◆ Work required
Search the data for lines holding the word "while". State how many there are, and nothing else.

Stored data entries
= Beginning of Section =

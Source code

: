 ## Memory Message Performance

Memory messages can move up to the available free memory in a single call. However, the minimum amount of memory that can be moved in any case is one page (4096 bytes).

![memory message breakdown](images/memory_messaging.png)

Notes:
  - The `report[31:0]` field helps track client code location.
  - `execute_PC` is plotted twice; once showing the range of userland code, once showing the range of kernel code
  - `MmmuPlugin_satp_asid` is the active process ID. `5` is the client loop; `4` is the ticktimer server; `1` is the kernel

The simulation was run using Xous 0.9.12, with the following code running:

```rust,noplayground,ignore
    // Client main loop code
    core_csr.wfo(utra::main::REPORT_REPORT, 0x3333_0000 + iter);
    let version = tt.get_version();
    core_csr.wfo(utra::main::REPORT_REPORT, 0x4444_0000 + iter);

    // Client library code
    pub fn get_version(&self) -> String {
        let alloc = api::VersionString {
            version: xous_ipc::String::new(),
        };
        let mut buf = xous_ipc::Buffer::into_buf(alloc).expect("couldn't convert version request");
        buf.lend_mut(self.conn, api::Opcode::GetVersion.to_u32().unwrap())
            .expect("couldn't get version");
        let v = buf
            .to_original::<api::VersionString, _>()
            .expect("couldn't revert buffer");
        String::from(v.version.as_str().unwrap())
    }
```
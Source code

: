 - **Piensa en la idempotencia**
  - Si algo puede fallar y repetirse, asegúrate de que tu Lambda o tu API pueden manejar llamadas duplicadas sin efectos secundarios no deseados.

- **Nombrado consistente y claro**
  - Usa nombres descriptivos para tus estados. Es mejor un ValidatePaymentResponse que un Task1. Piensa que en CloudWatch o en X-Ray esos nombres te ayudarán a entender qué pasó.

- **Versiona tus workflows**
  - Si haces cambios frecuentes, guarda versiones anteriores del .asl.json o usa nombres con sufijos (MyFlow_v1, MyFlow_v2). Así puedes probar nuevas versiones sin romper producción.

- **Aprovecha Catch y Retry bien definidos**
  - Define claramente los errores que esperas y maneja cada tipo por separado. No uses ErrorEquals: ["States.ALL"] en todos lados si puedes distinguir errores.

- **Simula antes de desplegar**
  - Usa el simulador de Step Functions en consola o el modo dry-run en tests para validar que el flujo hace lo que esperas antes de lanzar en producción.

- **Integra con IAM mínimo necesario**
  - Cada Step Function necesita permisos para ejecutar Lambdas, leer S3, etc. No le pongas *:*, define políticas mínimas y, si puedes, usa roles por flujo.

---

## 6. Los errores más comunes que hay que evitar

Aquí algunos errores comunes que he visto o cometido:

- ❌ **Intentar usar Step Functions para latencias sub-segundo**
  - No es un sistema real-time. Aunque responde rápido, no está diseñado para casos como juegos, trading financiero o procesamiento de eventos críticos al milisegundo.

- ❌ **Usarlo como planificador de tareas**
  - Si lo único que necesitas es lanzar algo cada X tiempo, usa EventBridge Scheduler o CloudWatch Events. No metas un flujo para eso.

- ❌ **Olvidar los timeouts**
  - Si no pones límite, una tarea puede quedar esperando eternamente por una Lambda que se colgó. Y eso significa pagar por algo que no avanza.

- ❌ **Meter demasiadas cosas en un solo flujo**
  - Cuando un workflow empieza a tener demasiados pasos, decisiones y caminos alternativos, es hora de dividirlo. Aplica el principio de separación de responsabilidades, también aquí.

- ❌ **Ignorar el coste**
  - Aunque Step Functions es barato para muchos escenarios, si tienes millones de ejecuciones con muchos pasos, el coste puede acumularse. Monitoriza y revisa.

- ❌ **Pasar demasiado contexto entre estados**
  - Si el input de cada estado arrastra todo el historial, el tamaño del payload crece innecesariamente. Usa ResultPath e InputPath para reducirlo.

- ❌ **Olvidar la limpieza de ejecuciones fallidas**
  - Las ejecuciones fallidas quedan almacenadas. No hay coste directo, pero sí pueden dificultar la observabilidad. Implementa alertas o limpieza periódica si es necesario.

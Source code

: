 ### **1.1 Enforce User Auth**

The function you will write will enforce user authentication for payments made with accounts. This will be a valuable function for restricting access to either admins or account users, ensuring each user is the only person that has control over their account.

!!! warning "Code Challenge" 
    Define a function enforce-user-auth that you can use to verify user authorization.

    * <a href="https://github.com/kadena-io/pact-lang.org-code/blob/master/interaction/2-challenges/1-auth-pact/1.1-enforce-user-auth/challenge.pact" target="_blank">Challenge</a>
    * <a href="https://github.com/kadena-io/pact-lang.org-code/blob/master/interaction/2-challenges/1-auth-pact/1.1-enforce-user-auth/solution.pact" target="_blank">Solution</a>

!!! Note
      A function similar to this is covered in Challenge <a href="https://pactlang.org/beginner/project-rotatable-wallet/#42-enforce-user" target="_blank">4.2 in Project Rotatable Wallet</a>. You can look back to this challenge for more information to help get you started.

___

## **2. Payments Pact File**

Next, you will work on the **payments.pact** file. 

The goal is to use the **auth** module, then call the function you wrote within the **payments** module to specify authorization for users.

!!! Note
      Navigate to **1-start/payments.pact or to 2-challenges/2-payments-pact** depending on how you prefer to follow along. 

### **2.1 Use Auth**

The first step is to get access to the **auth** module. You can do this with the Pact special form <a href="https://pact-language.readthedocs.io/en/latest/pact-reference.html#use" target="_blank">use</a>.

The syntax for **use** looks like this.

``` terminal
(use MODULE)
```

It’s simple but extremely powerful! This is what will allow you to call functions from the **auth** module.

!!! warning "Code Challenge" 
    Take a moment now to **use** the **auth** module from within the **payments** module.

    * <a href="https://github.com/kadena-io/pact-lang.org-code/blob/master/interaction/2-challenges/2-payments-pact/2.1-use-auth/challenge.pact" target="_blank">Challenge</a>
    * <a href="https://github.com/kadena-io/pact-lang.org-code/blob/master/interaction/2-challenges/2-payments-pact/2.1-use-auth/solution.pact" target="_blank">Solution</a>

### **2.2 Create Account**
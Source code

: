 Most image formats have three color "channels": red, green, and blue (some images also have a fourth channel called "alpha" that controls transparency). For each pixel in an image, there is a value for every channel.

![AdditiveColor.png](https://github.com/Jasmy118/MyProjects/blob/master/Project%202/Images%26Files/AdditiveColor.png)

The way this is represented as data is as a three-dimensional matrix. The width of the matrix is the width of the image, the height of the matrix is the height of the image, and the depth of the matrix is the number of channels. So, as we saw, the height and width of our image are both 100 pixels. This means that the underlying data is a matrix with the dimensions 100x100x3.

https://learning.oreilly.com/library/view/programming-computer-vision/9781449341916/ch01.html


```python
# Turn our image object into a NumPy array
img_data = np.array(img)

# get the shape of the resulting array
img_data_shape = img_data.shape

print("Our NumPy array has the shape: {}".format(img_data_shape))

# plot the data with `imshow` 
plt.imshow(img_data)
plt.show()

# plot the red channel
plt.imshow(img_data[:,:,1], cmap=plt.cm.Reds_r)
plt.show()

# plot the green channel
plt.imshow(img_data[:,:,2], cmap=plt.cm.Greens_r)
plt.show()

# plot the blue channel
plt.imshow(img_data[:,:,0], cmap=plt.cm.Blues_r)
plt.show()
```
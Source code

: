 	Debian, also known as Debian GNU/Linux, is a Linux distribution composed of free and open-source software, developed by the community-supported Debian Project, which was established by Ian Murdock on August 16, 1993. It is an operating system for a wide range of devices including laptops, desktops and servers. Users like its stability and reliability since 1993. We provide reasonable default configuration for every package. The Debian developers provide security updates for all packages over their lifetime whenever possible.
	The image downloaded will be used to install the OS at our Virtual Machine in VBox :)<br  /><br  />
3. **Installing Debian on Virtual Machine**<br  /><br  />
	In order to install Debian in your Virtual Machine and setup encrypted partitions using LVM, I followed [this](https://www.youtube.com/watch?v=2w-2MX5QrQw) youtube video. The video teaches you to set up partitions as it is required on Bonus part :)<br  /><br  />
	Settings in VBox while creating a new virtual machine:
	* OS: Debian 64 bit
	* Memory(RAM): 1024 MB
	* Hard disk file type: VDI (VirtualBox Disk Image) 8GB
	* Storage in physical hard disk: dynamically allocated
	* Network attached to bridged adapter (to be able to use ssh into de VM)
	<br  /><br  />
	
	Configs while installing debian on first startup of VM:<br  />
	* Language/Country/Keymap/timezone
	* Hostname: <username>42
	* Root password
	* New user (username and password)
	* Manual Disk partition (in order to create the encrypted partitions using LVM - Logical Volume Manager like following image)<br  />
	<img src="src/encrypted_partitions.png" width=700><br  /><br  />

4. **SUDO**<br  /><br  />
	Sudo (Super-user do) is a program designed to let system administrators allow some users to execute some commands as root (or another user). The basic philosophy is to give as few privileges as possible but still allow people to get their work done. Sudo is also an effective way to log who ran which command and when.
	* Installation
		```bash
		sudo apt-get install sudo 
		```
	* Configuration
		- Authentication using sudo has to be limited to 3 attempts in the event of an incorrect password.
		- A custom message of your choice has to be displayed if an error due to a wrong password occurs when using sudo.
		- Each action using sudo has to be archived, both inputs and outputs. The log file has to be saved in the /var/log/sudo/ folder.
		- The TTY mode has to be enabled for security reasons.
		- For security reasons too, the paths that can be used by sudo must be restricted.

= End of Section =

◆ Solved problem
2